Vers la fin de sa vie, le poète José Lezama Lima commencera mystérieusement à signer les lettres qu’il adresse à ses amis et à sa famille comme « l’Étrusque du Trocadéro », un « membre de la religiosité étrusque », et même « l’homme qui vit dans le village étrusque »[1]. Pourquoi s’appeler « Étrusque » à ce moment précis de sa vie, et qu’est-ce que cela peut bien signifier ? La question de la signification du masque étrusque de l’auteur a été tellement ignorée par les critiques littéraires que les meilleurs commentateurs ont noté que « être étrusque » signifie simplement son « cosmopolitisme » et son « européanisme bien appris ». Bien entendu, cela n’explique pas grand-chose. Un poète sophistiqué comme Lezama Lima, qui ruminait chaque mot qu’il écrivait, ne pouvait pas ignorer que les Étrusques, contrairement aux Romains civilisés et aux autorités latines, étaient un vestige de l’entreprise de civilisation elle-même ; un peuple préhistorique pauvre en culture écrite, a atteint l’expressivité par l’ensemble de son mode de vie. Et comme dans le cas de l’adoption par Hölderlin de différents noms de plume* (Scardanelli, Killalusimeno, Scaliger Rosa, etc.), le fait que Lezama devienne étrusque indique quelque chose de si fondamental que si nous le soulignions, nous ne parviendrions pas à saisir la finalité de son expérience poétique vitale. La transfiguration du nom n’est pas une simple métaphore, elle renvoie à une figure lointaine qui finira par le dissoudre pour que sa voix immortelle puisse continuer à vivre.

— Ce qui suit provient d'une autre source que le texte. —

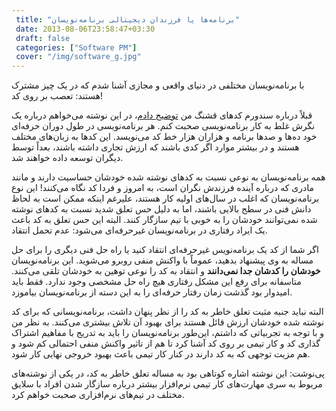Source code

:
 ```yaml
---
 title: "برنامه‌ها یا فرزندان دیجیتالی برنامه‌نویسان" 
 date: 2013-08-06T23:58:47+03:30
 draft: false 
 categories: ["Software PM"]
 cover: "/img/software_g.jpg"
---
```




با برنامه‌نویسان مختلفی در دنیای واقعی و مجازی آشنا شدم که در یک چیز مشترک هستند: تعصب بر روی کد!



قبلاً درباره سندورم کدهای قشنگ من [توضیح دادم](/post/5-مهارت-های-کار-تیمی-نرم-افزار-قسمت-اول--پذیرش-مسئولیت/)، در این نوشته می‌خواهم درباره یک نگرش غلط به کار برنامه‌نویسی صحبت کنم. هر برنامه‌نویسی در طول دوران حرفه‌ای خود ده‌ها و صدها برنامه و هزاران هزار خط کد می‌نویسد. این کدها به زبان‌های مختلف هستند و در بیشتر موارد اگر کدی باشند که ارزش تجاری داشته باشند، بعداً توسط دیگران توسعه داده خواهند شد.



همه برنامه‌نویسان به نوعی نسبت به کدهای نوشته‌ شده خودشان حساسیت دارند و مانند مادری که درباره آینده فرزندش نگران است، به امروز و فردا کد نگاه می‌کنند! این نوع برنامه‌نویسان که اغلب در سال‌های اولیه کار هستند، علیرغم اینکه ممکن است به لحاظ دانش فنی در سطح بالایی باشند، اما به دلیل حس تعلق شدید نسبت به کدهای نوشته شده نمی‌توانند خودشان را به خوبی با تیم سازگار کنند. البته این حس تعلق به کد باعث یک ایراد رفتاری در برنامه‌نویسان غیرحرفه‌ای می‌شود: عدم تحمل انتقاد.



اگر شما از کد یک برنامه‌نویس غیرحرفه‌ای انتقاد کنید یا راه حل فنی دیگری را برای حل مساله به وی پیشنهاد بدهید، عموماً با واکنش منفی روبرو می‌شوید. این برنامه‌نویسان **خودشان را کدشان جدا نمی‌دانند** و انتقاد به کد را نوعی توهین به خودشان تلقی می‌کنند. متاسفانه برای رفع این مشکل رفتاری هیچ راه حل مشخصی وجود ندارد. فقط باید امیدوار بود گذشت زمان رفتار حرفه‌ای را به این دسته از برنامه‌نویسان بیاموزد.



البته نباید جنبه مثبت تعلق خاطر به کد را از نظر پنهان داشت، برنامه‌نویسانی که برای کد نوشته شده خودشان ارزش قائل هستند برای بهبود آن تلاش بیشتری می‌کنند. به نظر من و با توجه به تجربیاتی که داشتم، این‌طور برنامه‌نویسان را باید به تدریج با مفاهیم اشتراک گذاری کد و کار تیمی بر روی کد آشنا کرد تا هم از تاثیر واکنش منفی احتمالی کم شود و هم مزیت توجهی که به کد دارند در کنار کار تیمی باعث بهبود خروجی نهایی کار شود.



پی‌نوشت: این نوشته اشاره کوتاهی بود به مساله تعلق خاطر به کد، در یکی از نوشته‌های مربوط به سری مهارت‌های کار تیمی نرم‌افزار بیشتر درباره سازگار شدن افراد با سلایق مختلف در تیم‌های نرم‌افزاری صحبت خواهم کرد.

En effet, l’auto-identification en tant qu’Étrusque pour Lezama est devenue un subterfuge pour fuir une réalité politique – sa réalité politique, entièrement structurée par le gigantesque productivisme et subjectivisme révolutionnaire – à travers une réfraction poétique qui libérerait un ethos de l’emprise de l’espace autonome aliéné de la reproduction linguistique de la vie sociale. Si, à première vue, il semble paradoxal que Lezama adopte la figure étrusque pour son ethos antisocial – une civilisation dépourvue de traces écrites ou de hauts faits littéraires, une communauté religieuse connue pour ses nécropoles – cette étrangeté prouvera finalement que derrière le nom étrusque, il n’y avait pas l’exclusivité poétique du génie du poète, mais plutôt, comme il le prétend dans « A partir de la poesía », la possibilité d’une divinisation de la réalité pour se retirer de l’époque historique. En effet, pour Lezama, la culture étrusque n’est pas un simple ornement archéologique, mais l’une des « époques imaginaires » de l’Occident, c’est-à-dire un stade de possibilités imaginatives condensées et innombrables qui résistent à la subsomption et à la totalisation des valeurs. L’étrusque était le vestige mythique de la divinisation panthéiste entre le langage et le monde. Comme l’écrit Lezama en glosant, en passant, sur Vico :
« Vico pense que les paroles sacrées, les paroles sacerdotales, sont celles qui ont été transmises chez les Étrusques. Mais pour nous, le peuple étrusque était essentiellement théocratique. C’était le cas le plus évident d’un peuple né dans le mystère des premières inaugurations des dieux, du monarque, du prêtre et du peuple unis dans une forme indifférenciée… qui prêtait à chacune de ses expériences ou à chacun de ses gestes la participation à un monde sacré. […] Car dans ce peuple, le nom et la réminiscence, animés de chaque mot, prennent le relief d’un seul profil[2] ».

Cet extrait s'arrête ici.